Whitefish Water Treatment Plant
Helping a Growing Community
The City of Whitefish operates a water treatment plant (WTP) that treats surface water from tributaries to nearby Haskill Creek and Whitefish Lake. Water from Haskill Creek collects from three intake points that flow into one open reservoir northwest of the WTP, which gravity feeds into the plant. The Whitefish Lake intake consists of two submerged 30” diameter intake screens. Water is pumped from Whitefish Lake to the WTP through a 5,200-foot, 18-inch raw water transmission main with an elevation gain of 230 feet.

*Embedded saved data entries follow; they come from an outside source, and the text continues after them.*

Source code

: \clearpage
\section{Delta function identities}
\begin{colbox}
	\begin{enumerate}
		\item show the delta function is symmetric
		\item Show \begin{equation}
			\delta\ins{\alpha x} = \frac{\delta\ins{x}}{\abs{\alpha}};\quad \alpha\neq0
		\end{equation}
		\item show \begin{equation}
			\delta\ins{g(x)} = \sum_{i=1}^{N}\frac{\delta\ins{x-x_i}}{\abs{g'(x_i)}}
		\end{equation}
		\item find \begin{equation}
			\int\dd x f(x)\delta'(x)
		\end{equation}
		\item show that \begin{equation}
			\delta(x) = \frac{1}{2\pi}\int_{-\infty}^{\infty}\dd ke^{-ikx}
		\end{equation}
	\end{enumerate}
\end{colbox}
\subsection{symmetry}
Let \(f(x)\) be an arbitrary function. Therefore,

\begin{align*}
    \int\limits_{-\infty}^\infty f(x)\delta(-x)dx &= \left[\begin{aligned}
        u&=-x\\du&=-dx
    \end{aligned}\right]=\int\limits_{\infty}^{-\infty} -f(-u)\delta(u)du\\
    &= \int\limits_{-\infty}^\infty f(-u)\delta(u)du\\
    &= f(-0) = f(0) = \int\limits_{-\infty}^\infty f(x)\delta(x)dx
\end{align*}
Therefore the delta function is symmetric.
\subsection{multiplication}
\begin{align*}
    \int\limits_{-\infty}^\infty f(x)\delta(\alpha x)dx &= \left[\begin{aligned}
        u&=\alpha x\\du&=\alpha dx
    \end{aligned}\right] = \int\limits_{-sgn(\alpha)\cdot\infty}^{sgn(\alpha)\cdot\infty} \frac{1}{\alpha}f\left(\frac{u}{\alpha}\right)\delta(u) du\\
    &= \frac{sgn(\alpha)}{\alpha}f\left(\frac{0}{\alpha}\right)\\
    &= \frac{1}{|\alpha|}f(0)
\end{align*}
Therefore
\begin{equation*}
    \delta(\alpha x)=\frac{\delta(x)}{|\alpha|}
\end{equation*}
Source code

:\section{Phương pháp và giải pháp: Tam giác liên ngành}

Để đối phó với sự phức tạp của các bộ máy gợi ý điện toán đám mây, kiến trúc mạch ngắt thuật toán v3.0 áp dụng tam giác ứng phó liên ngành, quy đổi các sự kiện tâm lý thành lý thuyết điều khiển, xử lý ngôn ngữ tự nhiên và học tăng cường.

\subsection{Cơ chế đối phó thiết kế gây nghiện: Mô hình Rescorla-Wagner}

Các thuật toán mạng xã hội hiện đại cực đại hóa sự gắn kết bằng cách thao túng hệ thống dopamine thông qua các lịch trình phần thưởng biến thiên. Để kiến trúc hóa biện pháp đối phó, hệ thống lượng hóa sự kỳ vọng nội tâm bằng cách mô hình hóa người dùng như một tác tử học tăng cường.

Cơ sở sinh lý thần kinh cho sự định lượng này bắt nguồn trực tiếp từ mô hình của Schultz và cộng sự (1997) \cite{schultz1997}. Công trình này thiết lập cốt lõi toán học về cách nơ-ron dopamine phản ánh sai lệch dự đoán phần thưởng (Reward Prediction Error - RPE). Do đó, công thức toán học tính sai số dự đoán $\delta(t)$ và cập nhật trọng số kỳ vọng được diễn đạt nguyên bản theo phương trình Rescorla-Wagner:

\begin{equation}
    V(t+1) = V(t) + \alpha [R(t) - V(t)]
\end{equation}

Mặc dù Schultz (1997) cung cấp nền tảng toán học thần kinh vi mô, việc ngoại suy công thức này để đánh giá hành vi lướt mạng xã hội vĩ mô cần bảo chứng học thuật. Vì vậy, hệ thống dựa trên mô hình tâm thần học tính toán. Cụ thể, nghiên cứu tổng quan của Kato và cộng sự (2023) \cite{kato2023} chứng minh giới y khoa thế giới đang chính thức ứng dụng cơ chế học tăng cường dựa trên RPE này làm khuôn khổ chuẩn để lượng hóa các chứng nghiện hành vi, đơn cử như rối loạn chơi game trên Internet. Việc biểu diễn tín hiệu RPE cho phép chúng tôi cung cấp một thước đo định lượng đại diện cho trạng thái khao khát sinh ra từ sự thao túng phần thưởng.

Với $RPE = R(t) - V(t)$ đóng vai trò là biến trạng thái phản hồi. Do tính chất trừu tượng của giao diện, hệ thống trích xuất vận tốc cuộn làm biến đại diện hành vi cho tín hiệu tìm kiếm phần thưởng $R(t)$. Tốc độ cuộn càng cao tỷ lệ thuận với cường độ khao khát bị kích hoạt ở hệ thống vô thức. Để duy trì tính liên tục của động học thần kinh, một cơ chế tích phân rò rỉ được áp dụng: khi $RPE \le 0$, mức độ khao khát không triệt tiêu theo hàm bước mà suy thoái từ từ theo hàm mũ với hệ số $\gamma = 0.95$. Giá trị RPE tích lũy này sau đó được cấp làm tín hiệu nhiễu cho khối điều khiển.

Like many communities in Montana, Whitefish has experienced significant growth. As the population has grown, so has the demand for housing and supporting infrastructure. The city’s finished water production from the WTP could not meet the needs of its growing service area. The Montana Department of Environmental Quality (DEQ) notified the city that water main extensions, subdivisions, and Municipal Facility Exclusions (MFE) would not be reviewed until they expanded the WTP’s capacity.
Services and Highlights
SRF funding assistance
Construction phase services
Site civil engineering
An Expansion on a Fast-Tracked Schedule
Before the project, the capacity of the WTP was 3.0 MGD—less than the currently required 5.0 MGD for a growing community of this size, and 7.0 MGD capacity needed in the future. Until this project was completed, DEQ temporarily granted Whitefish permission to connect 1,500 additional connections through a deviation request so it could make improvements to accommodate long-term population growth. With pressure from developers to meet residential growth demands, this situation resulted in an urgent need to expand WTP capacity.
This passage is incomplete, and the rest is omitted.